**Task requirements**:
Where the word "Garrett" occurs in a line of the listing below, copy that line.

▬▬▬

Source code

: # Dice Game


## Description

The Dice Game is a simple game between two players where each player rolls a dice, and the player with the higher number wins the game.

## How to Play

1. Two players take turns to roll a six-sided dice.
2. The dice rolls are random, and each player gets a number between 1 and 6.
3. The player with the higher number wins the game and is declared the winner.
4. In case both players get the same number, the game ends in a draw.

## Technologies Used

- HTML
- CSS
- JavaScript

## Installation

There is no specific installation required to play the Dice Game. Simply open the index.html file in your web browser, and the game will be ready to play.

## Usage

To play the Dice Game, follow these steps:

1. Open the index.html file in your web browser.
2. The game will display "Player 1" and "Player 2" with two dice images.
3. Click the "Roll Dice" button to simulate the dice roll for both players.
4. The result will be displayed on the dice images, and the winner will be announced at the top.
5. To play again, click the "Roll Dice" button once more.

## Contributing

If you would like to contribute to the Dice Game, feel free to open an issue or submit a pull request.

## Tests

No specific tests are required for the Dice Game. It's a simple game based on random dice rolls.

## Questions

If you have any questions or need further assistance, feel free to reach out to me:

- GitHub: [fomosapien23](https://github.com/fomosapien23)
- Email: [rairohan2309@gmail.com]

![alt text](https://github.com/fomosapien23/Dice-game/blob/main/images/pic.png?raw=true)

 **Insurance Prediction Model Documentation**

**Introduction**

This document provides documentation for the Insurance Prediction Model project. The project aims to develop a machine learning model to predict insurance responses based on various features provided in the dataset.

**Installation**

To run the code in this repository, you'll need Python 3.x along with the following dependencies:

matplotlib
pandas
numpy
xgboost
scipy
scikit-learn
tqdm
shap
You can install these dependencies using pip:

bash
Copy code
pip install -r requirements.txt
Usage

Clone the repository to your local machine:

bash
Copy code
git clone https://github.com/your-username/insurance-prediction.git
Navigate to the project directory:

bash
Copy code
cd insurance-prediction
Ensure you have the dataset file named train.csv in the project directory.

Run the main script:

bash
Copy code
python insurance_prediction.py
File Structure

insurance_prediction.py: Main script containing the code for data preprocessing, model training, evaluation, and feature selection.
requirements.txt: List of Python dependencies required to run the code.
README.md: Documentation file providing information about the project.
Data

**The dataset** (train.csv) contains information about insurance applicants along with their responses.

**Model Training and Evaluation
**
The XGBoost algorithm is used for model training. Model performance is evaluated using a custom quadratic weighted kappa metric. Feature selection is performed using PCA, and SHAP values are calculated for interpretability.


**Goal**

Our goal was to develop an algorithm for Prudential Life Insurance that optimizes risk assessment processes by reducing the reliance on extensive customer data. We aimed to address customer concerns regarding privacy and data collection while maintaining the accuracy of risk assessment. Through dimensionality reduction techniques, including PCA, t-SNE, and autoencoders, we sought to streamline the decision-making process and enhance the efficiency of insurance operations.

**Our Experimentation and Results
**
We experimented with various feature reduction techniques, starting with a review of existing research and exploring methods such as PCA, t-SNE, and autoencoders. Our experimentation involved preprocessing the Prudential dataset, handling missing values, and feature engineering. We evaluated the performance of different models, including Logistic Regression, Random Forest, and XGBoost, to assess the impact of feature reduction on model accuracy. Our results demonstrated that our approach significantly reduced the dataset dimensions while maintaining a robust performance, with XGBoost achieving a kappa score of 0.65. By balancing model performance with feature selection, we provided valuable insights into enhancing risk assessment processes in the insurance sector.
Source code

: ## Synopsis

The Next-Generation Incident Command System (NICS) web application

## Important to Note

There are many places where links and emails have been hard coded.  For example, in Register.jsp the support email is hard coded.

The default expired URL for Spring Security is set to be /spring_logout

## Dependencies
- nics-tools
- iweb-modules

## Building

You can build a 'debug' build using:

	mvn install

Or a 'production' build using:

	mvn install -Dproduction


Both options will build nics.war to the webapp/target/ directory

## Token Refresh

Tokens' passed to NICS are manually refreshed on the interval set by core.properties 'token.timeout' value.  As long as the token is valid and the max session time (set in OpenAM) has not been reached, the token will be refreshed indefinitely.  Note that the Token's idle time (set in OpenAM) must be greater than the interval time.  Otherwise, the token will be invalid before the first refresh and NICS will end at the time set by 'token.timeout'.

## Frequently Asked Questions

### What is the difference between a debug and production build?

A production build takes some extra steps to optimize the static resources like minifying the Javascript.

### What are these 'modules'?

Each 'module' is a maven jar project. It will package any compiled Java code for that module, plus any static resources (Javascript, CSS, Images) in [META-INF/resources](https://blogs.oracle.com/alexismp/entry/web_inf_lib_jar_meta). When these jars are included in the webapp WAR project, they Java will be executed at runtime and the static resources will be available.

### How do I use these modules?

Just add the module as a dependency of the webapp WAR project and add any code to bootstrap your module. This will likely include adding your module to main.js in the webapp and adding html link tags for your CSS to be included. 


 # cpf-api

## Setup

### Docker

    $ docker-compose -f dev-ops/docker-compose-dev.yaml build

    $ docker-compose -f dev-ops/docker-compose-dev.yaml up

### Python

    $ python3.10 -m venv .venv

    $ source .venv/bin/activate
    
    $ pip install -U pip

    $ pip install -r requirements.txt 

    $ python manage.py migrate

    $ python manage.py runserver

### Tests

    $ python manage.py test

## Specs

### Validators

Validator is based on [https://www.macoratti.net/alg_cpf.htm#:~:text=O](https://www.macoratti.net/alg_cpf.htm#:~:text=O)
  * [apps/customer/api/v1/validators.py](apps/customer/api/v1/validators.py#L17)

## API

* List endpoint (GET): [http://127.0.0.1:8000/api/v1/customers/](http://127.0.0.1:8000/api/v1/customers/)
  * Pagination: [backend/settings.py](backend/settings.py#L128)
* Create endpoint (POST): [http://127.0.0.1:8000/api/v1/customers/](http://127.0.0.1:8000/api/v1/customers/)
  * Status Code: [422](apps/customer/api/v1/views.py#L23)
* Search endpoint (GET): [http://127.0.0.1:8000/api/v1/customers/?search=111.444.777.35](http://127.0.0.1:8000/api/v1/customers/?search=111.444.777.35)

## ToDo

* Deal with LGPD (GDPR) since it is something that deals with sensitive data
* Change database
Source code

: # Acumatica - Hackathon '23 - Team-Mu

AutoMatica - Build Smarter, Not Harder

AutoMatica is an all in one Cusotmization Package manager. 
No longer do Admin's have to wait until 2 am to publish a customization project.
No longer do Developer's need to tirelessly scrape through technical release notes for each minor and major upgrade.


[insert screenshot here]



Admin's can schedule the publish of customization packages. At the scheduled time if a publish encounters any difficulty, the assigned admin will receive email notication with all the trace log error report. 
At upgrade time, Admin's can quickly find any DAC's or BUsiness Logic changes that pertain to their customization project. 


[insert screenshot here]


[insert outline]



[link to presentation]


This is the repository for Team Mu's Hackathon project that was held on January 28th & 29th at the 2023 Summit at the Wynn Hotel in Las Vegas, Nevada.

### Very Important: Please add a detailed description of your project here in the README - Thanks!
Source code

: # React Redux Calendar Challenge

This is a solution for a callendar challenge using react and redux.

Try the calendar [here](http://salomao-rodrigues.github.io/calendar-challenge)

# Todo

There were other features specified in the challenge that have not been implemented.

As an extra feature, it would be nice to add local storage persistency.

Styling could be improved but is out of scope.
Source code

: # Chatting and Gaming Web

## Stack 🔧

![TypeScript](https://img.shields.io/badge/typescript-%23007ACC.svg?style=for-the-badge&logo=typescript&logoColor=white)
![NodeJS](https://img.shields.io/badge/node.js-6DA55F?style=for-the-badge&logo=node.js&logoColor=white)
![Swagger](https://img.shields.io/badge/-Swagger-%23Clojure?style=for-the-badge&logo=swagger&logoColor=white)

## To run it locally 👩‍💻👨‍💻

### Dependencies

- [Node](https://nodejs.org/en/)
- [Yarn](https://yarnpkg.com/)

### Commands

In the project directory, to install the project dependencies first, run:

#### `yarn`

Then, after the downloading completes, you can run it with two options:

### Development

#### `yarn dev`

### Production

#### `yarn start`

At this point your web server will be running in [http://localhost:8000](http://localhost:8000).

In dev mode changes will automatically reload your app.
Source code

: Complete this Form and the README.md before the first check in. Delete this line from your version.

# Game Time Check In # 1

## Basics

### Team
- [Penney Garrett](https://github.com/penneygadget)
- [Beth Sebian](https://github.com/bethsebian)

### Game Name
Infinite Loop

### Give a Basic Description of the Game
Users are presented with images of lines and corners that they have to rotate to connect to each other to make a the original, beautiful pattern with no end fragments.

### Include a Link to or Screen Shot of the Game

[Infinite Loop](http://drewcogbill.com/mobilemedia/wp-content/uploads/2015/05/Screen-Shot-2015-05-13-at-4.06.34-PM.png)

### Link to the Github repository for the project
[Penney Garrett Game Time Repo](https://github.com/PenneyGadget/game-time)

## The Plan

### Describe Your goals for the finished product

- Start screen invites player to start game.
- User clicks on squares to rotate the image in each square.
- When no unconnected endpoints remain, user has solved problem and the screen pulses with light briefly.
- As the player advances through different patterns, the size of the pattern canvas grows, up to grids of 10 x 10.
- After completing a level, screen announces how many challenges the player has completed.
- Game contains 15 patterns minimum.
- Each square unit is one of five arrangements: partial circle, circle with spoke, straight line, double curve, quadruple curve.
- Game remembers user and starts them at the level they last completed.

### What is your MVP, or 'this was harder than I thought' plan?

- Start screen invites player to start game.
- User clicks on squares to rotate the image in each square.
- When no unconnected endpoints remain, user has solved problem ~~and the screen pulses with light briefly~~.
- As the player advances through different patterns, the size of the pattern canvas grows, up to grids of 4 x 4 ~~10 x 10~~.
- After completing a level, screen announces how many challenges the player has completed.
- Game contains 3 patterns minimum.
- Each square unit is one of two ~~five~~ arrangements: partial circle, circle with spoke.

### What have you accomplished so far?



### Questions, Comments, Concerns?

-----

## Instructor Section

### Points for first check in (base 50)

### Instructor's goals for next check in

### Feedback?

▬▬▬

**Result for this exercise**:
- [Penney Garrett](https://github.com/penneygadget)
[Penney Garrett Game Time Repo](https://github.com/PenneyGadget/game-time)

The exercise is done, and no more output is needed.